Paul: Yeah. Well, I think it's gonna come to applications. There's gonna be people who are gonna create that product. They're gonna create the ease of use. It's gonna take some time Yeah.
Because, you you know, implementing that technology is not easy in such an entrenched industry like that. So I I I agree with you. It's gonna take a long time. How long it takes, I have no idea, but it certainly got a lot of utility. It's going to make things a
Steve: lot easier. Ton of utility. Yeah. I mean, in twenty years, it's been like these we're they're gonna look at us like cavemen.
Paul: Yeah.
Steve: Right? Is it gonna be closer to three years or is it gonna be closer to fifteen years? We don't know. Right. On IG, l Copovich, what do you guys think about a recession?

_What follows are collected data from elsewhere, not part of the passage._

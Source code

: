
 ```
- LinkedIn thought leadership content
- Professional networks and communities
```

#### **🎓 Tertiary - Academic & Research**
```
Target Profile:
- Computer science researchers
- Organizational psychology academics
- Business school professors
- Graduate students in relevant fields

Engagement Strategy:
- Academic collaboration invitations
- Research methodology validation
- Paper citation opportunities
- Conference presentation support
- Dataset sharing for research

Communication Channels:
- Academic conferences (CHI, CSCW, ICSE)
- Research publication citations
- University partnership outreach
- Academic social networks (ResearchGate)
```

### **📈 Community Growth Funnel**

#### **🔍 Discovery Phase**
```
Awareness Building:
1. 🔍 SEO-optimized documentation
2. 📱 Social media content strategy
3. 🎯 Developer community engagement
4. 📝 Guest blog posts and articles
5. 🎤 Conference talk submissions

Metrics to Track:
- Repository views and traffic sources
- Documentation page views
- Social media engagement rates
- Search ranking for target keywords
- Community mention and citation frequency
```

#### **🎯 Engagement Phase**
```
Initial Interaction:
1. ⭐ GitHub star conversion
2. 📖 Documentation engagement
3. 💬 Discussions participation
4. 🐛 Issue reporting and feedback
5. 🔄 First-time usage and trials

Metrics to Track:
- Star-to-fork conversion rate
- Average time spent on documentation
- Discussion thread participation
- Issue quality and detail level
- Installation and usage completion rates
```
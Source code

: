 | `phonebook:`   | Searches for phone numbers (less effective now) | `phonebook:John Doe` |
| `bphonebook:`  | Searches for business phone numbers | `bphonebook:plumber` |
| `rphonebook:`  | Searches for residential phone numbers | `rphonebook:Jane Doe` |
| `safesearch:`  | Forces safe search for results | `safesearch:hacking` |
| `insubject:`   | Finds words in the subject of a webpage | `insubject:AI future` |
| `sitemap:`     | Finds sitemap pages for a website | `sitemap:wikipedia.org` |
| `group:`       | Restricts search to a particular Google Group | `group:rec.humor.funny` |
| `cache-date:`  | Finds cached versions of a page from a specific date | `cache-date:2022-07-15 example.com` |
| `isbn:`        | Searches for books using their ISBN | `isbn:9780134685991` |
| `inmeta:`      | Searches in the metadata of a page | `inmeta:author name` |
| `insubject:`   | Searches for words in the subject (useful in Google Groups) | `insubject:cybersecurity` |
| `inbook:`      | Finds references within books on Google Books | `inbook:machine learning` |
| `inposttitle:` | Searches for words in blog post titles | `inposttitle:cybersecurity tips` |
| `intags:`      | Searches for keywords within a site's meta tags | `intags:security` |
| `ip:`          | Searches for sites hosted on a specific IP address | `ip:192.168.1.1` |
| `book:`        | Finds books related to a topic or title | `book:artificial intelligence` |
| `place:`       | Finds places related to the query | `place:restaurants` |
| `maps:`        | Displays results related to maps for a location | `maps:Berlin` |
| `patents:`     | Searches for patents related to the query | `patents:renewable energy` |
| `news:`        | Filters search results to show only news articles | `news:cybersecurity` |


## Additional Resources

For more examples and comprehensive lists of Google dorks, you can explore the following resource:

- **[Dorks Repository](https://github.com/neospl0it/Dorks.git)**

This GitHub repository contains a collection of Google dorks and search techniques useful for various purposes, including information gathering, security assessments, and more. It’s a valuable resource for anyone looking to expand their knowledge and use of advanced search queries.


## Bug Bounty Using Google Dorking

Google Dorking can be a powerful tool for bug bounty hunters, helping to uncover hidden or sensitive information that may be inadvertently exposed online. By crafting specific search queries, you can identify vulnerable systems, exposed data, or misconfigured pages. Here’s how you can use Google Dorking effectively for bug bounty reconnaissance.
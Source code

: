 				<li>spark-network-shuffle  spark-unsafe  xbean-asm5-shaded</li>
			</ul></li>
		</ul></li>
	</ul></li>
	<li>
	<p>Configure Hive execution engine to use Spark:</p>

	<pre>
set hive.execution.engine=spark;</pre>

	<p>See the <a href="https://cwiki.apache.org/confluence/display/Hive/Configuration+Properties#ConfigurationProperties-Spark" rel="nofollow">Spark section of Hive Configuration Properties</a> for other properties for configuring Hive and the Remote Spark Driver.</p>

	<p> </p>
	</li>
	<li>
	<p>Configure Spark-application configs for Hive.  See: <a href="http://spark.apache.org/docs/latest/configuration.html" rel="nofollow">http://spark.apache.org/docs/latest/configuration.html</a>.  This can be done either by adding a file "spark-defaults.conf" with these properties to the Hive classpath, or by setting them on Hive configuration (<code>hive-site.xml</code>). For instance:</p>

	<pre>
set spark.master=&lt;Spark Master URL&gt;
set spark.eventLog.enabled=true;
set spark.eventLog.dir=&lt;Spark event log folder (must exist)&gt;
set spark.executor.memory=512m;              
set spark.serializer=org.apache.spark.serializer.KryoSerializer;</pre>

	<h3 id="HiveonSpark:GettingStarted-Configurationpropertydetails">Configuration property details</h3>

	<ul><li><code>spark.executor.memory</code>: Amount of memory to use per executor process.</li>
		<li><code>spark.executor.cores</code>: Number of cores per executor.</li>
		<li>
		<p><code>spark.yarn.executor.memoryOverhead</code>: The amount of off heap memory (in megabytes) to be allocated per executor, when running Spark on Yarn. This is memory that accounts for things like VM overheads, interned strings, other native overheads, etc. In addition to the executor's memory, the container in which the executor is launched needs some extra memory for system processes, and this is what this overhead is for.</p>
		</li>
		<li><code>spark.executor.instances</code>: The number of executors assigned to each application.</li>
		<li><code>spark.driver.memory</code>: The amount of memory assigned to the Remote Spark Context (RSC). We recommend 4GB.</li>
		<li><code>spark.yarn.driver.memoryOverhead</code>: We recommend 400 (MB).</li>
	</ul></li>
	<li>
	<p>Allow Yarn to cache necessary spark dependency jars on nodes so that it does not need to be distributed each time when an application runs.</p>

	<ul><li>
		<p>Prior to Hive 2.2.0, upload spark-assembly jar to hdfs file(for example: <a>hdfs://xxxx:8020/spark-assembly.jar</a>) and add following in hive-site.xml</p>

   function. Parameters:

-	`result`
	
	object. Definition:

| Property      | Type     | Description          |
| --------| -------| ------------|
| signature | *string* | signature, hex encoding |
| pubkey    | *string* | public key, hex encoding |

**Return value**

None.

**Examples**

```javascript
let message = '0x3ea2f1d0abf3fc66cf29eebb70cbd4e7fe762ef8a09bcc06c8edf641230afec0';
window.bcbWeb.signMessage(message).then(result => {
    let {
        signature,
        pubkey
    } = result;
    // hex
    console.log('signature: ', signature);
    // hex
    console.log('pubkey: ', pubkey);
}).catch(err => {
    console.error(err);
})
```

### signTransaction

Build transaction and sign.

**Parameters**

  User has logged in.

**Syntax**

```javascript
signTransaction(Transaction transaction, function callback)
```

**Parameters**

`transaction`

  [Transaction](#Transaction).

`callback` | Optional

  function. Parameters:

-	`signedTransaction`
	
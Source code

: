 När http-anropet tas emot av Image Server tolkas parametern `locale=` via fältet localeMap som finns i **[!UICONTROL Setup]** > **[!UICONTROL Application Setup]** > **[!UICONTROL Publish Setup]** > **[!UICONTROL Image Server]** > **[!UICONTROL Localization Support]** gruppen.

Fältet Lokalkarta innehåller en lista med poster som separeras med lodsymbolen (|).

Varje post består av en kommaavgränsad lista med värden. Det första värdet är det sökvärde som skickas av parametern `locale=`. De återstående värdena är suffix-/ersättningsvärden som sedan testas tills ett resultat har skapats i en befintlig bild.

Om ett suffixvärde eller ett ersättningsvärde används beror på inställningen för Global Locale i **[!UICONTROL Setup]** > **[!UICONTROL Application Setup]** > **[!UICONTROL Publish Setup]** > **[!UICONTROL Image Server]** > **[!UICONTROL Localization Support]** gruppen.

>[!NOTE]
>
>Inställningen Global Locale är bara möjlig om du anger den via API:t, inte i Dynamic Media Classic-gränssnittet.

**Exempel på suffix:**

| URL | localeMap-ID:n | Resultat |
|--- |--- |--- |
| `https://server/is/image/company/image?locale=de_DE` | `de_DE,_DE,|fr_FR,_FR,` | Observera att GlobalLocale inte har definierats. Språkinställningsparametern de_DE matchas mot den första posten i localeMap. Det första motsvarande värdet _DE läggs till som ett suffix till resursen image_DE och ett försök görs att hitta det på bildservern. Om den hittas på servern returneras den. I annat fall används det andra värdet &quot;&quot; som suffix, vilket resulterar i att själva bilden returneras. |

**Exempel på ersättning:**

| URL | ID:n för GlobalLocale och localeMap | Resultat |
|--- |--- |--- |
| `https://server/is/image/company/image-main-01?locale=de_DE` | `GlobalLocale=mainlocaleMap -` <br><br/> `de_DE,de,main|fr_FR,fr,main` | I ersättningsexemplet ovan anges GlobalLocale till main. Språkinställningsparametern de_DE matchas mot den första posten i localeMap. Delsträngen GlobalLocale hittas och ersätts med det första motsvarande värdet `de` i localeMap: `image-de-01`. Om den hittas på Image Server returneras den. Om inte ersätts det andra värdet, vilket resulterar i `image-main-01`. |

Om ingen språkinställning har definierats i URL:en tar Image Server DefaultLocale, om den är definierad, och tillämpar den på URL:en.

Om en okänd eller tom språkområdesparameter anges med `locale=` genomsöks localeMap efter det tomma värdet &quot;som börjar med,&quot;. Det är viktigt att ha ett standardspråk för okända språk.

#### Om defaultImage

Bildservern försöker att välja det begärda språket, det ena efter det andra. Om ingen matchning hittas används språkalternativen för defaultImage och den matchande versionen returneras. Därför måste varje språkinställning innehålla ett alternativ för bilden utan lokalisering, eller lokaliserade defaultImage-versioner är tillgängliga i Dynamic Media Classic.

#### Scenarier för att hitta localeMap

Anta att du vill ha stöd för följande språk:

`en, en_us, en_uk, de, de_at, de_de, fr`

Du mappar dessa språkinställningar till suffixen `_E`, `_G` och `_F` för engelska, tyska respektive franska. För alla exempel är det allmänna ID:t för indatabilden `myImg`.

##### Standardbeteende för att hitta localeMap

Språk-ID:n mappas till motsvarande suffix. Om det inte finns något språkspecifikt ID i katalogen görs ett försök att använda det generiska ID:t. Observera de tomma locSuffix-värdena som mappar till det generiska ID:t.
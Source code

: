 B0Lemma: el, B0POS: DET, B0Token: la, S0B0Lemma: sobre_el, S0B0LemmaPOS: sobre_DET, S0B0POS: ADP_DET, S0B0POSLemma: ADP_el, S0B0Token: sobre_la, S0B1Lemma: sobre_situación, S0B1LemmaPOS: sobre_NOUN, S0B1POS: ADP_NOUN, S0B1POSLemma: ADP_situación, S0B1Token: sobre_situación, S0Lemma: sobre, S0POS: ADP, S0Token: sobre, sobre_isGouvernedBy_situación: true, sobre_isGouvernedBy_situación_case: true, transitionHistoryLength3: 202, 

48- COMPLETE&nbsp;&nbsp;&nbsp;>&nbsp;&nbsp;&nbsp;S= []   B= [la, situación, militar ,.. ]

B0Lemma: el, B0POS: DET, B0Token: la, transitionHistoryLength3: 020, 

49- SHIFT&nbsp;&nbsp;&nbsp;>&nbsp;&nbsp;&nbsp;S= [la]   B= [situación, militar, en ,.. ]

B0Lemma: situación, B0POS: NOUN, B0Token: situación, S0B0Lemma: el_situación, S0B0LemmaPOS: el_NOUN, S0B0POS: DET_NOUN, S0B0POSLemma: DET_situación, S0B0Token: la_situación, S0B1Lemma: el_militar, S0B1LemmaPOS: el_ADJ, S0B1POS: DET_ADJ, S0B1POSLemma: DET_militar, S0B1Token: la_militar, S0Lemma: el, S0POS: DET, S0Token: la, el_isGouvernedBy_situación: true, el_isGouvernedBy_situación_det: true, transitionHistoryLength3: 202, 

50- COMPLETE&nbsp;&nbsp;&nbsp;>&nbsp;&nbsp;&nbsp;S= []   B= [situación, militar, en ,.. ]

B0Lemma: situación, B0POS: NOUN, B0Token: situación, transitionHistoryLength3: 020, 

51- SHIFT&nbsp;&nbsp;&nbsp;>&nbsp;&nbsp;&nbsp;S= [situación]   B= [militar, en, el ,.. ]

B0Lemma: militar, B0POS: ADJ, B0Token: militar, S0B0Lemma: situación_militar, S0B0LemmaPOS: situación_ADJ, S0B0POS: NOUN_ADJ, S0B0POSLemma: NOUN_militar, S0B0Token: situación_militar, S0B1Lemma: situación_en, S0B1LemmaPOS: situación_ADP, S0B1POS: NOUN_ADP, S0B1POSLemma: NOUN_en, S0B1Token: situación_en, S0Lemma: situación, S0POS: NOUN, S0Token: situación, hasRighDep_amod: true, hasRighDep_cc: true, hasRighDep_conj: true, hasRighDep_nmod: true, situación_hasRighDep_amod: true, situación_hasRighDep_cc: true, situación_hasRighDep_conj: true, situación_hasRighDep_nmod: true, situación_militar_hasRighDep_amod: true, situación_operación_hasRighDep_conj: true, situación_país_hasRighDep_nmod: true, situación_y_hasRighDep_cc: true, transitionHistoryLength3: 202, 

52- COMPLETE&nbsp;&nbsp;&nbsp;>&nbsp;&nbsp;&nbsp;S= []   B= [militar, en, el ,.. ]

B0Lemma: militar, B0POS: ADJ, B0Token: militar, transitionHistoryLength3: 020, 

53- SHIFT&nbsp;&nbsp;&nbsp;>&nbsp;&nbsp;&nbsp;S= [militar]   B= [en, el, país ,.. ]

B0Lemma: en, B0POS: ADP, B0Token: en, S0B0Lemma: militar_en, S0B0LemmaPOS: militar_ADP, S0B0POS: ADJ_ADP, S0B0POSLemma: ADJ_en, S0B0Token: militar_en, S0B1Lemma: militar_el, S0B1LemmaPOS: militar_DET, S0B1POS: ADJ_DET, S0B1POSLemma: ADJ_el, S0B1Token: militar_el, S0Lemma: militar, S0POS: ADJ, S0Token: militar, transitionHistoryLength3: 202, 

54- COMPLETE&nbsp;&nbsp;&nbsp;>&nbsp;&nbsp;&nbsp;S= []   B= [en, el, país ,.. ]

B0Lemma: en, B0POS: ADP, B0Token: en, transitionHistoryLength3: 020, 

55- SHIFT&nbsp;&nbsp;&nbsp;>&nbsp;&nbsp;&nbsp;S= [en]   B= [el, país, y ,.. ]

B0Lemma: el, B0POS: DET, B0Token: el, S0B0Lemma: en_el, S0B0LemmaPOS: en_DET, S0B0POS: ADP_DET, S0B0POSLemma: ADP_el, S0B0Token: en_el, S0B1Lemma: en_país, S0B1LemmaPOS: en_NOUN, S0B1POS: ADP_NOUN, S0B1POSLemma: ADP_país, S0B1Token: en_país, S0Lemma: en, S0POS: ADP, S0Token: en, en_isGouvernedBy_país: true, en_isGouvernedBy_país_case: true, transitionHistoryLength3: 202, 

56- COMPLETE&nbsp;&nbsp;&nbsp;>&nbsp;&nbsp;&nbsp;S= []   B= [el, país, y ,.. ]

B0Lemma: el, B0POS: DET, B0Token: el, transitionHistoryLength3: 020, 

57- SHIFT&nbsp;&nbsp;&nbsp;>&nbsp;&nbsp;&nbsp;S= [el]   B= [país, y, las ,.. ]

So I guess, probably, what they're trying to ask is, do you think there's a recession coming?
Paul: I think so.
Steve: Yeah. What do you think is gonna happen with the recession?
Paul: I think people who are over leveraged and overextended and don't have cash flowing assets and have overbuilt their business over the last fourteen years are gonna fail. Mhmm. And the people who, you know, haven't done those things, are gonna be in good shape.
Steve: Yeah. I think what's, I got a chance to listen to Marcus Crigler talk. Mhmm. And he's the he's the the CPA. And he said something last week when we're at Collective Genius.
He said that, everyone should have a million dollars in a bank. I was like, man, that that sounds wonderful. Right? So now I'm actively going to get money. So, the first thing we did yesterday, yeah, yesterday, was started calling around
Paul: Mhmm.
Steve: Asking for money. Mhmm. So, got approved. Right? So we have a $100,000 line of credit right now for our business.
Tentatively approved for over 400, so that's exciting.
Paul: That is exciting.
Steve: Yeah. But that's calling around all the banks.
Paul: Yeah. I mean, what just I think it's, this is the whole concept of the business treasury. It's Yeah. We want liquidity, I think, is what it comes down to. Cash in the bank kinda makes me cringe a little bit.
Mhmm. But, of course, we need liquid cash. It needs to be stored somewhere. Where are you storing it? How is it serving you?
And, these are very good questions to be asking right now.
Steve: Yeah. And and for us, it was really about, you know, we're still making money, but, the question is if your revenue drops 30% next 30% next month for and for the next few months, how's everything looking? Mhmm. Right? Those are real questions to be asking for everyone that's in business.
Paul: Yep.
Steve: Let's see. Not as many questions here, talking about, the the business treasury. So I think maybe, potentially, we have some people that, I guess, this might be a newer term as well. Business treasury. Where did you get that term from?
Paul: It's not my term. I got it from some of my mentors. But what you're describing is is the business treasury.
Steve: Yeah.
Paul: If your business took a 30% hit in revenue, would you be able to survive that? We would. Yeah. Because we have a business treasury Right. That's spitting out cash flow that can pay my operating expenses.
It gives me a lot of freedom to move through this market without worrying whether it's a recession or not. I'm looking at it as this great buying opportunity.
Steve: Yeah. Everything's gonna be on sale.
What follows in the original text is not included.